UBC Students Design Space Elevator for NASA Competition

NASA recently challenged space engineers across North America to design a “space elevator,” a system that delivers cargo from Earth to space along miles of super-strong tether, using only light as a power source and at a fraction of the cost of a traditional space launch.

Of the many university and corporate teams that entered NASA’s recent competition, Team Snowstar, a student team from UBC, was voted most likely to succeed in 2006. The team was profiled in major U.S. media outlets including CNN, USA Today and MSNBC.
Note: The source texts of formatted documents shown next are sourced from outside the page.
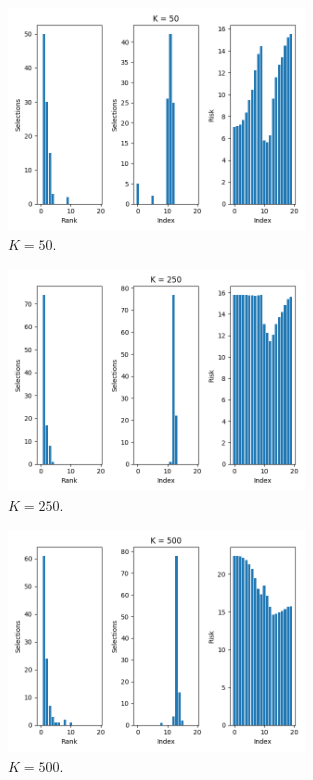 \documentclass[11pt,letterpaper]{article}
\begin{document}
\begin{figure}[H]
  \centering
    \includegraphics[width=0.7\textwidth]{images/K=50.png}
  \caption{$K = 50$.}
\end{figure}

\begin{figure}[H]
  \centering
    \includegraphics[width=0.7\textwidth]{images/K=250.png}
  \caption{$K = 250$.}
\end{figure}

\begin{figure}[H]
  \centering
    \includegraphics[width=0.7\textwidth]{images/K=500.png}
  \caption{$K = 500$.}
\end{figure}
\end{document}
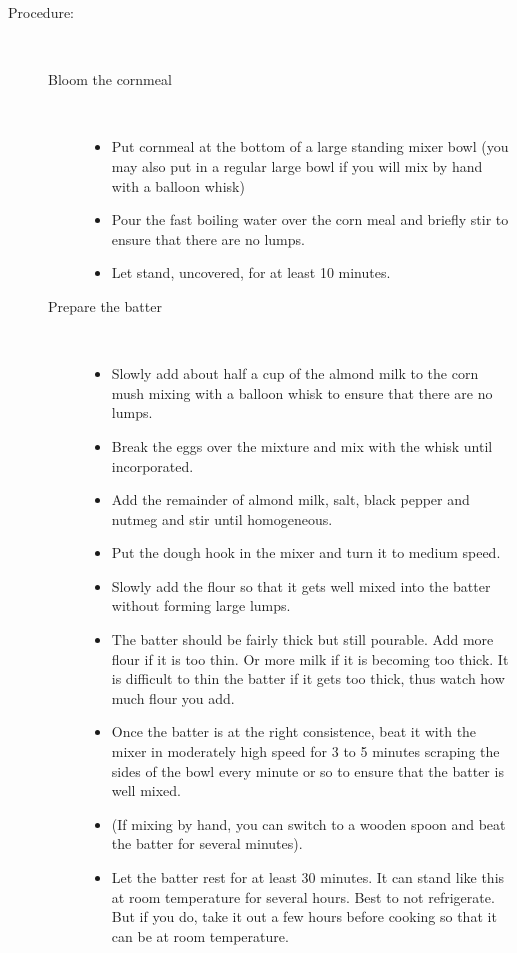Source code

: \documentclass [11pt, letterpaper] {article}
\begin{document}
\begin{description}
\item[Procedure:]\ \\
	\begin{description}
	\item[Bloom the cornmeal]\ \\
		\begin{itemize}
			\item	Put cornmeal at the bottom of a large standing mixer bowl (you may also put in a regular large bowl if you will  mix by hand with a balloon whisk)   
			\item Pour the fast boiling water over the corn meal and briefly stir to ensure that there are no lumps.
			\item Let stand, uncovered, for at least 10 minutes.
		\end{itemize}
	\item[Prepare the batter]\ \\
		\begin{itemize}
			\item Slowly add about half a cup of the almond milk to the corn mush mixing with a balloon whisk to ensure that there are no lumps.
			\item Break the eggs over the mixture and mix with the whisk until incorporated.
			\item Add the remainder of almond milk, salt, black pepper and nutmeg and stir until homogeneous.
			\item Put the dough hook in the mixer and turn it to medium speed. 
			\item Slowly add the flour so that it gets well mixed into the batter without forming large lumps.
			\item The batter should be fairly thick but still pourable. Add more flour if it is too thin. Or more milk if it is becoming too thick. It is difficult to thin the batter if it gets too thick, thus watch how much flour you add.
			\item Once the batter is at the right consistence, beat it with the mixer in moderately high speed for 3 to 5 minutes scraping the sides of the bowl every minute or so to ensure that the batter is well mixed.
			\item (If mixing by hand, you can switch to a wooden spoon and beat the batter for several minutes).
			\item Let the batter rest for at least 30 minutes. It can stand like this at room temperature for several hours. Best to not refrigerate. But if you do, take it out a few hours before cooking so that it can be at room temperature.

\end{itemize}
\end{description}
\end{description}
\end{document}
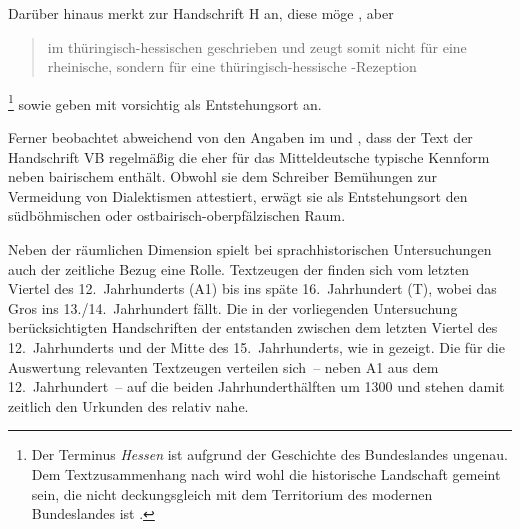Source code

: Darüber hinaus merkt \citet{klein1988} zur Handschrift H an, diese möge
, aber
\blockcquote[118]{klein1988}{im
thüringisch-hessischen 
ge\-schrie\-ben und zeugt somit nicht für eine rheinische, sondern für eine
thüringisch-hessische
\nocite{schroeder1895}-Rezeption}.%
%
	\footnote{Der Terminus \emph{Hessen} ist aufgrund der Geschichte des
	Bundeslandes ungenau. Dem Textzusammenhang nach wird wohl die historische
	Landschaft gemeint sein, die nicht deckungsgleich mit dem Territorium des
	modernen Bundeslandes ist \autocite[vgl.~z.\,B.][853]{wiesinger1983}.}
%
\citet{kcdigital} sowie \citet[23]{wolf:kckat} geben mit
\citet[237--238]{millerzimmermann2007} vorsichtig  als
Entstehungsort an.

%
\label{phsec:vbherkunft}%
Ferner beobachtet \citet[226]{schneider1987} abweichend von den Angaben im
 und \citet{kcdigital}, dass der Text der Handschrift VB
regelmäßig die eher für das Mitteldeutsche typische Kennform
  neben bairischem  enthält.
Obwohl sie dem Schreiber Bemühungen zur Vermeidung von Dialektismen attestiert,
erwägt sie als Entstehungsort den südböhmischen oder
ost\-bairisch-ober\-pfälzischen Raum.

Neben der räumlichen Dimension spielt bei sprachhistorischen Untersuchungen
auch der zeitliche Bezug eine Rolle. Textzeugen der
\KC{} finden sich vom letzten Viertel des 12.~Jahrhunderts (A1) bis ins späte
16.~Jahrhundert (T), wobei das Gros ins 13./14.~Jahrhundert fällt. Die in der
vorliegenden Untersuchung berücksichtigten Handschriften der \KC{} entstanden
zwischen dem letzten Viertel des 12.~Jahrhunderts und der Mitte des
15.~Jahrhunderts, wie in  gezeigt. Die für die
Auswertung relevanten Textzeugen verteilen sich~-- neben A1 aus dem
12.~Jahrhundert~-- auf die beiden Jahrhunderthälften um 1300 und stehen damit
zeitlich den Urkunden des \CAO{} relativ nahe.

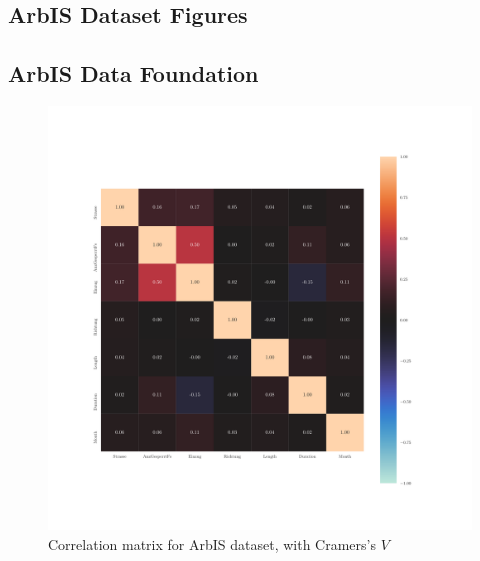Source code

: \documentclass[a4paper,headsepline,footsepline,fontsize=11pt,BCOR=12mm,DIV=12]{report}
\newcommand{\nocontentsline}[3]{}
\newcommand{\tocless}[2]{\bgroup\let\addcontentsline=\nocontentsline#1{#2}\egroup}
\begin{document}
\begin{appendices}
\chapter{ArbIS Dataset Figures}

\tocless\section{ArbIS Data Foundation}
\label{appendix_arbis_dataset}



\begin{figure}[h]
	\centering
	\includegraphics[scale=0.7, trim=0cm 2cm 0cm 0cm]{../CorrAnalysis/data/ArbIS/01_dataset/plots/arbis_dataset_corr_cramers}
	\caption{Correlation matrix for ArbIS dataset, with Cramers's $V$}
	\label{img:appendix_correlation_matrix_dataset_theils}
\end{figure}
\restoregeometry


\end{appendices}
\end{document}
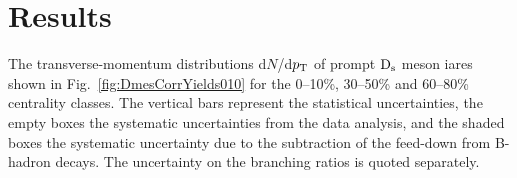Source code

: \section{Results}
\label{sec:PbPbResults}
The transverse-momentum distributions d$N$/d$p_{\rm T}$ of prompt ${\rm D_s}$ meson 
iares shown in Fig.~\ref{fig:DmesCorrYields010}
for the 0--10\%, 30--50\% and 60--80\% centrality classes. 
The vertical bars represent the statistical uncertainties, the empty boxes
the systematic uncertainties from the data analysis, and the shaded boxes
the systematic uncertainty due to the subtraction of the feed-down from 
B-hadron decays. The uncertainty on the branching ratios is quoted separately.\\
“Having always seen space travel as the next step in human development, I jumped on the opportunity to get involved,” said Team SnowStar’s Simon Hastings to National Graphic magazine. “It wasn’t about the money, but about the feeling of being part of something bigger than myself and accomplishing something meaningful.”

Technology Could Transform Urban Landscape for Disabled

UBC undergrads have discovered a way to enable people living with disabilities to control crosswalk signals and household electronics using everyday cellular phones.

The findings focus on Bluetooth technology, which is now standard in cell phones and laptops. By fitting public facilities with Bluetooth-enabled transmitters, the student team effectively turned cell phones into universal remote controls.

In an interview with the Ithaca Journal in New York, UBC electrical and computer engineering prof. Dave Michelson said that Bluetooth-enabled transmitters already exist, so installing them into public facilities wouldn’t require a lot of money or time — all that is required is industry and government support.